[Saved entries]
┌──
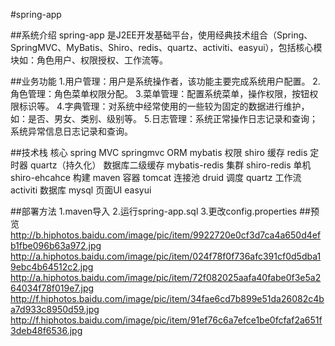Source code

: #spring-app

##系统介绍
spring-app 是J2EE开发基础平台，使用经典技术组合（Spring、SpringMVC、MyBatis、Shiro、redis、quartz、activiti、easyui），包括核心模块如：角色用户、权限授权、工作流等。

##业务功能
1.用户管理：用户是系统操作者，该功能主要完成系统用户配置。
2.角色管理：角色菜单权限分配。
3.菜单管理：配置系统菜单，操作权限，按钮权限标识等。
4.字典管理：对系统中经常使用的一些较为固定的数据进行维护，如：是否、男女、类别、级别等。
5.日志管理：系统正常操作日志记录和查询；系统异常信息日志记录和查询。

##技术栈
核心 spring 
MVC springmvc 
ORM mybatis 
权限 shiro 
缓存 redis 
定时器 quartz（持久化） 
数据库二级缓存 mybatis-redis 
集群 shiro-redis 
单机 shiro-ehcahce
构建 maven
容器 tomcat
连接池 druid
调度 quartz
工作流 activiti
数据库 mysql
页面UI easyui

##部署方法
1.maven导入
2.运行spring-app.sql
3.更改config.properties
##预览
http://b.hiphotos.baidu.com/image/pic/item/9922720e0cf3d7ca4a650d4efb1fbe096b63a972.jpg
http://a.hiphotos.baidu.com/image/pic/item/024f78f0f736afc391cf0d5dba19ebc4b64512c2.jpg
http://a.hiphotos.baidu.com/image/pic/item/72f082025aafa40fabe0f3e5a264034f78f019e7.jpg
http://f.hiphotos.baidu.com/image/pic/item/34fae6cd7b899e51da26082c4ba7d933c8950d59.jpg
http://f.hiphotos.baidu.com/image/pic/item/91ef76c6a7efce1be0fcfaf2a651f3deb48f6536.jpg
└──
• **TASK ITEM**
Could you restate the entries word for word, skipping any pictures?

• **RESULT BELOW**
Source code

: #spring-app

##系统介绍
spring-app 是J2EE开发基础平台，使用经典技术组合（Spring、SpringMVC、MyBatis、Shiro、redis、quartz、activiti、easyui），包括核心模块如：角色用户、权限授权、工作流等。

##业务功能
1.用户管理：用户是系统操作者，该功能主要完成系统用户配置。
2.角色管理：角色菜单权限分配。
3.菜单管理：配置系统菜单，操作权限，按钮权限标识等。
4.字典管理：对系统中经常使用的一些较为固定的数据进行维护，如：是否、男女、类别、级别等。
5.日志管理：系统正常操作日志记录和查询；系统异常信息日志记录和查询。

##技术栈
核心 spring 
MVC springmvc 
ORM mybatis 
权限 shiro 
缓存 redis 
定时器 quartz（持久化） 
数据库二级缓存 mybatis-redis 
集群 shiro-redis 
单机 shiro-ehcahce
构建 maven
容器 tomcat
连接池 druid
调度 quartz
工作流 activiti
数据库 mysql
页面UI easyui

##部署方法
1.maven导入
2.运行spring-app.sql
3.更改config.properties
##预览
http://b.hiphotos.baidu.com/image/pic/item/9922720e0cf3d7ca4a650d4efb1fbe096b63a972.jpg
http://a.hiphotos.baidu.com/image/pic/item/024f78f0f736afc391cf0d5dba19ebc4b64512c2.jpg
http://a.hiphotos.baidu.com/image/pic/item/72f082025aafa40fabe0f3e5a264034f78f019e7.jpg
http://f.hiphotos.baidu.com/image/pic/item/34fae6cd7b899e51da26082c4ba7d933c8950d59.jpg
http://f.hiphotos.baidu.com/image/pic/item/91ef76c6a7efce1be0fcfaf2a651f3deb48f6536.jpg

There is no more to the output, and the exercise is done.